Work to be completed
Produce one exact copy of the records, no pictures.

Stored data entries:
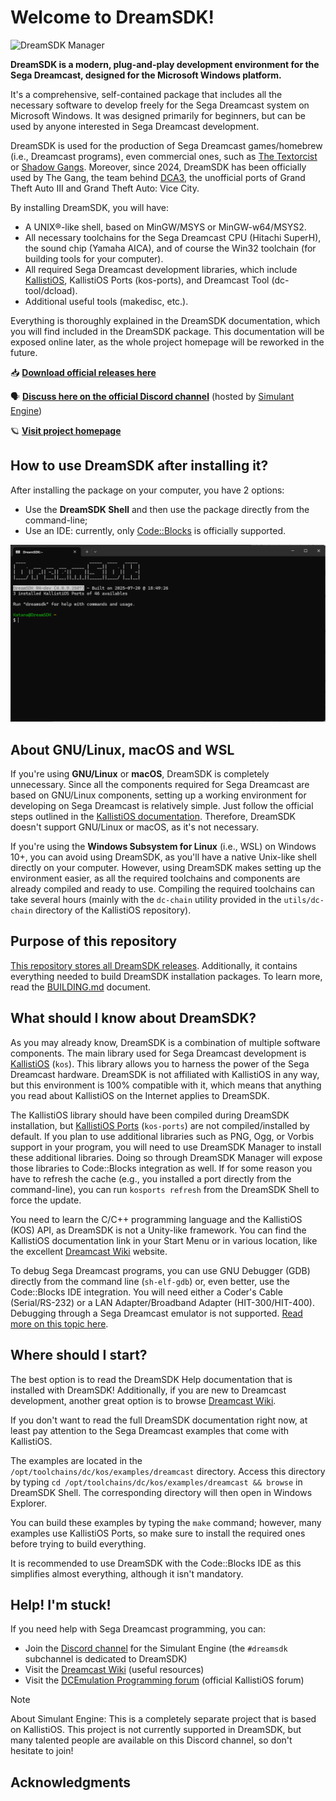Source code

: # Welcome to DreamSDK!

![DreamSDK Manager](rsrc/readme/dreamsdk.png)

**DreamSDK is a modern, plug-and-play development environment for the Sega
Dreamcast, designed for the Microsoft Windows platform.**

It's a comprehensive, self-contained package that includes all the necessary
software to develop freely for the Sega Dreamcast system on Microsoft Windows.
It was designed primarily for beginners, but can be used by anyone interested
in Sega Dreamcast development.

DreamSDK is used for the production of Sega Dreamcast games/homebrew (i.e., Dreamcast programs),
even commercial ones, such as [The Textorcist](https://gamefairy.io/product/textorcist-dreamcast-limited-to-666/)
or [Shadow Gangs](https://www.kickstarter.com/projects/jkmcorp/shadow-gangs-dreamcast-version).
Moreover, since 2024, DreamSDK has been officially used by The Gang, the team
behind [DCA3](https://dca3.net/), the unofficial ports of Grand Theft Auto III
and Grand Theft Auto: Vice City.

By installing DreamSDK, you will have:

- A UNIX®-like shell, based on MinGW/MSYS or MinGW-w64/MSYS2.
- All necessary toolchains for the Sega Dreamcast CPU (Hitachi SuperH), the sound chip (Yamaha AICA), and of course the Win32 toolchain (for building tools for your computer).
- All required Sega Dreamcast development libraries, which include [KallistiOS](http://gamedev.allusion.net/softprj/kos/), KallistiOS Ports (kos-ports), and Dreamcast Tool (dc-tool/dcload).
- Additional useful tools (makedisc, etc.).

Everything is thoroughly explained in the DreamSDK documentation, which you will
find included in the DreamSDK package. This documentation will be exposed online
later, as the whole project homepage will be reworked in the future.

📥 [**Download official releases here**](https://github.com/dreamsdk/dreamsdk/releases)

🗣️ [**Discuss here on the official Discord channel**](https://discord.gg/K2uyFtjAZ2) (hosted by [Simulant Engine](https://simulant.dev/))

🪐 [**Visit project homepage**](https://www.dreamsdk.org/)

## How to use DreamSDK after installing it?

After installing the package on your computer, you have 2 options:

* Use the **DreamSDK Shell** and then use the package directly from the
  command-line;
* Use an IDE: currently, only [Code::Blocks](http://codeblocks.org/) is 
  officially supported.

![DreamSDK Manager](rsrc/readme/shell.png)

## About GNU/Linux, macOS and WSL

If you're using **GNU/Linux** or **macOS**, DreamSDK is completely unnecessary.
Since all the components required for Sega Dreamcast are based on GNU/Linux
components, setting up a working environment for developing on Sega Dreamcast
is relatively simple. Just follow the official steps outlined in the 
[KallistiOS documentation](https://kos-docs.dreamcast.wiki/).
Therefore, DreamSDK doesn't support GNU/Linux or macOS, as it's not necessary.

If you're using the **Windows Subsystem for Linux** (i.e., WSL) on Windows 10+,
you can avoid using DreamSDK, as you'll have a native Unix-like shell directly
on your computer. However, using DreamSDK makes setting up the environment
easier, as all the required toolchains and components are already compiled and
ready to use. Compiling the required toolchains can take several hours (mainly
with the `dc-chain` utility provided in the `utils/dc-chain` directory of the
KallistiOS repository).

## Purpose of this repository

[This repository stores all DreamSDK releases](https://github.com/dreamsdk/dreamsdk/releases).
Additionally, it contains everything needed to build DreamSDK installation
packages. To learn more, read the [BUILDING.md](BUILDING.md) document.

## What should I know about DreamSDK?

As you may already know, DreamSDK is a combination of multiple software
components. The main library used for Sega Dreamcast development is
[KallistiOS](https://github.com/Kallistios/) (`kos`). This library allows you to
harness the power of the Sega Dreamcast hardware. DreamSDK is not affiliated
with KallistiOS in any way, but this environment is 100% compatible with it,
which means that anything you read about KallistiOS on the Internet applies to
DreamSDK.

The KallistiOS library should have been compiled during DreamSDK installation,
but [KallistiOS Ports](https://github.com/Kallistios/) (`kos-ports`) are not
compiled/installed by default. If you plan to use additional libraries such as
PNG, Ogg, or Vorbis support in your program, you will need to use DreamSDK
Manager to install these additional libraries. Doing so through DreamSDK Manager
will expose those libraries to Code::Blocks integration as well. If for some
reason you have to refresh the cache (e.g., you installed a port directly from
the command-line), you can run `kosports refresh` from the DreamSDK Shell to
force the update.

You need to learn the C/C++ programming language and the KallistiOS (KOS) API,
as DreamSDK is not a Unity-like framework. You can find the KallistiOS
documentation link in your Start Menu or in various location, like the excellent
[Dreamcast Wiki](https://dreamcast.wiki) website.

To debug Sega Dreamcast programs, you can use GNU Debugger (GDB) directly from
the command line (`sh-elf-gdb`) or, even better, use the Code::Blocks IDE
integration. You will need either a Coder's Cable (Serial/RS-232) or a LAN
Adapter/Broadband Adapter (HIT-300/HIT-400). Debugging through a Sega Dreamcast
emulator is not supported. [Read more on this topic here](https://dreamcast.wiki/Getting_Started_with_Dreamcast_development).

## Where should I start?

The best option is to read the DreamSDK Help documentation that is installed
with DreamSDK! Additionally, if you are new to Dreamcast development, another
great option is to browse [Dreamcast Wiki](https://dreamcast.wiki).

If you don't want to read the full DreamSDK documentation right now, at least
pay attention to the Sega Dreamcast examples that come with KallistiOS.

The examples are located in the `/opt/toolchains/dc/kos/examples/dreamcast`
directory. Access this directory by typing `cd /opt/toolchains/dc/kos/examples/dreamcast && browse`
in DreamSDK Shell. The corresponding directory will then open in Windows
Explorer.

You can build these examples by typing the `make` command; however, many
examples use KallistiOS Ports, so make sure to install the required ones before
trying to build everything.

It is recommended to use DreamSDK with the Code::Blocks IDE as this simplifies
almost everything, although it isn't mandatory.

## Help! I'm stuck!

If you need help with Sega Dreamcast programming, you can:

- Join the [Discord channel](https://discord.gg/K2uyFtjAZ2) for the Simulant
  Engine (the `#dreamsdk` subchannel is dedicated to DreamSDK)
- Visit the [Dreamcast Wiki](https://dreamcast.wiki) (useful resources)
- Visit the [DCEmulation Programming forum](https://dcemulation.org/phpBB/viewforum.php?f=29) (official KallistiOS forum)

> [!NOTE]
> About Simulant Engine: This is a completely separate project that is based
> on KallistiOS. This project is not currently supported in DreamSDK, but many
> talented people are available on this Discord channel, so don't hesitate to
> join!

## Acknowledgments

Output of the task
Source code

: # Welcome to DreamSDK!

![DreamSDK Manager](rsrc/readme/dreamsdk.png)

**DreamSDK is a modern, plug-and-play development environment for the Sega
Dreamcast, designed for the Microsoft Windows platform.**

It's a comprehensive, self-contained package that includes all the necessary
software to develop freely for the Sega Dreamcast system on Microsoft Windows.
It was designed primarily for beginners, but can be used by anyone interested
in Sega Dreamcast development.

DreamSDK is used for the production of Sega Dreamcast games/homebrew (i.e., Dreamcast programs),
even commercial ones, such as [The Textorcist](https://gamefairy.io/product/textorcist-dreamcast-limited-to-666/)
or [Shadow Gangs](https://www.kickstarter.com/projects/jkmcorp/shadow-gangs-dreamcast-version).
Moreover, since 2024, DreamSDK has been officially used by The Gang, the team
behind [DCA3](https://dca3.net/), the unofficial ports of Grand Theft Auto III
and Grand Theft Auto: Vice City.

By installing DreamSDK, you will have:

- A UNIX®-like shell, based on MinGW/MSYS or MinGW-w64/MSYS2.
- All necessary toolchains for the Sega Dreamcast CPU (Hitachi SuperH), the sound chip (Yamaha AICA), and of course the Win32 toolchain (for building tools for your computer).
- All required Sega Dreamcast development libraries, which include [KallistiOS](http://gamedev.allusion.net/softprj/kos/), KallistiOS Ports (kos-ports), and Dreamcast Tool (dc-tool/dcload).
- Additional useful tools (makedisc, etc.).

Everything is thoroughly explained in the DreamSDK documentation, which you will
find included in the DreamSDK package. This documentation will be exposed online
later, as the whole project homepage will be reworked in the future.

📥 [**Download official releases here**](https://github.com/dreamsdk/dreamsdk/releases)

🗣️ [**Discuss here on the official Discord channel**](https://discord.gg/K2uyFtjAZ2) (hosted by [Simulant Engine](https://simulant.dev/))

🪐 [**Visit project homepage**](https://www.dreamsdk.org/)

## How to use DreamSDK after installing it?

After installing the package on your computer, you have 2 options:

* Use the **DreamSDK Shell** and then use the package directly from the
  command-line;
* Use an IDE: currently, only [Code::Blocks](http://codeblocks.org/) is 
  officially supported.

![DreamSDK Manager](rsrc/readme/shell.png)

## About GNU/Linux, macOS and WSL

If you're using **GNU/Linux** or **macOS**, DreamSDK is completely unnecessary.
Since all the components required for Sega Dreamcast are based on GNU/Linux
components, setting up a working environment for developing on Sega Dreamcast
is relatively simple. Just follow the official steps outlined in the 
[KallistiOS documentation](https://kos-docs.dreamcast.wiki/).
Therefore, DreamSDK doesn't support GNU/Linux or macOS, as it's not necessary.

If you're using the **Windows Subsystem for Linux** (i.e., WSL) on Windows 10+,
you can avoid using DreamSDK, as you'll have a native Unix-like shell directly
on your computer. However, using DreamSDK makes setting up the environment
easier, as all the required toolchains and components are already compiled and
ready to use. Compiling the required toolchains can take several hours (mainly
with the `dc-chain` utility provided in the `utils/dc-chain` directory of the
KallistiOS repository).

## Purpose of this repository

[This repository stores all DreamSDK releases](https://github.com/dreamsdk/dreamsdk/releases).
Additionally, it contains everything needed to build DreamSDK installation
packages. To learn more, read the [BUILDING.md](BUILDING.md) document.

## What should I know about DreamSDK?

As you may already know, DreamSDK is a combination of multiple software
components. The main library used for Sega Dreamcast development is
[KallistiOS](https://github.com/Kallistios/) (`kos`). This library allows you to
harness the power of the Sega Dreamcast hardware. DreamSDK is not affiliated
with KallistiOS in any way, but this environment is 100% compatible with it,
which means that anything you read about KallistiOS on the Internet applies to
DreamSDK.

The KallistiOS library should have been compiled during DreamSDK installation,
but [KallistiOS Ports](https://github.com/Kallistios/) (`kos-ports`) are not
compiled/installed by default. If you plan to use additional libraries such as
PNG, Ogg, or Vorbis support in your program, you will need to use DreamSDK
Manager to install these additional libraries. Doing so through DreamSDK Manager
will expose those libraries to Code::Blocks integration as well. If for some
reason you have to refresh the cache (e.g., you installed a port directly from
the command-line), you can run `kosports refresh` from the DreamSDK Shell to
force the update.

You need to learn the C/C++ programming language and the KallistiOS (KOS) API,
as DreamSDK is not a Unity-like framework. You can find the KallistiOS
documentation link in your Start Menu or in various location, like the excellent
[Dreamcast Wiki](https://dreamcast.wiki) website.

To debug Sega Dreamcast programs, you can use GNU Debugger (GDB) directly from
the command line (`sh-elf-gdb`) or, even better, use the Code::Blocks IDE
integration. You will need either a Coder's Cable (Serial/RS-232) or a LAN
Adapter/Broadband Adapter (HIT-300/HIT-400). Debugging through a Sega Dreamcast
emulator is not supported. [Read more on this topic here](https://dreamcast.wiki/Getting_Started_with_Dreamcast_development).

## Where should I start?

The best option is to read the DreamSDK Help documentation that is installed
with DreamSDK! Additionally, if you are new to Dreamcast development, another
great option is to browse [Dreamcast Wiki](https://dreamcast.wiki).

If you don't want to read the full DreamSDK documentation right now, at least
pay attention to the Sega Dreamcast examples that come with KallistiOS.

The examples are located in the `/opt/toolchains/dc/kos/examples/dreamcast`
directory. Access this directory by typing `cd /opt/toolchains/dc/kos/examples/dreamcast && browse`
in DreamSDK Shell. The corresponding directory will then open in Windows
Explorer.

You can build these examples by typing the `make` command; however, many
examples use KallistiOS Ports, so make sure to install the required ones before
trying to build everything.

It is recommended to use DreamSDK with the Code::Blocks IDE as this simplifies
almost everything, although it isn't mandatory.

## Help! I'm stuck!

If you need help with Sega Dreamcast programming, you can:

- Join the [Discord channel](https://discord.gg/K2uyFtjAZ2) for the Simulant
  Engine (the `#dreamsdk` subchannel is dedicated to DreamSDK)
- Visit the [Dreamcast Wiki](https://dreamcast.wiki) (useful resources)
- Visit the [DCEmulation Programming forum](https://dcemulation.org/phpBB/viewforum.php?f=29) (official KallistiOS forum)

> [!NOTE]
> About Simulant Engine: This is a completely separate project that is based
> on KallistiOS. This project is not currently supported in DreamSDK, but many
> talented people are available on this Discord channel, so don't hesitate to
> join!

## Acknowledgments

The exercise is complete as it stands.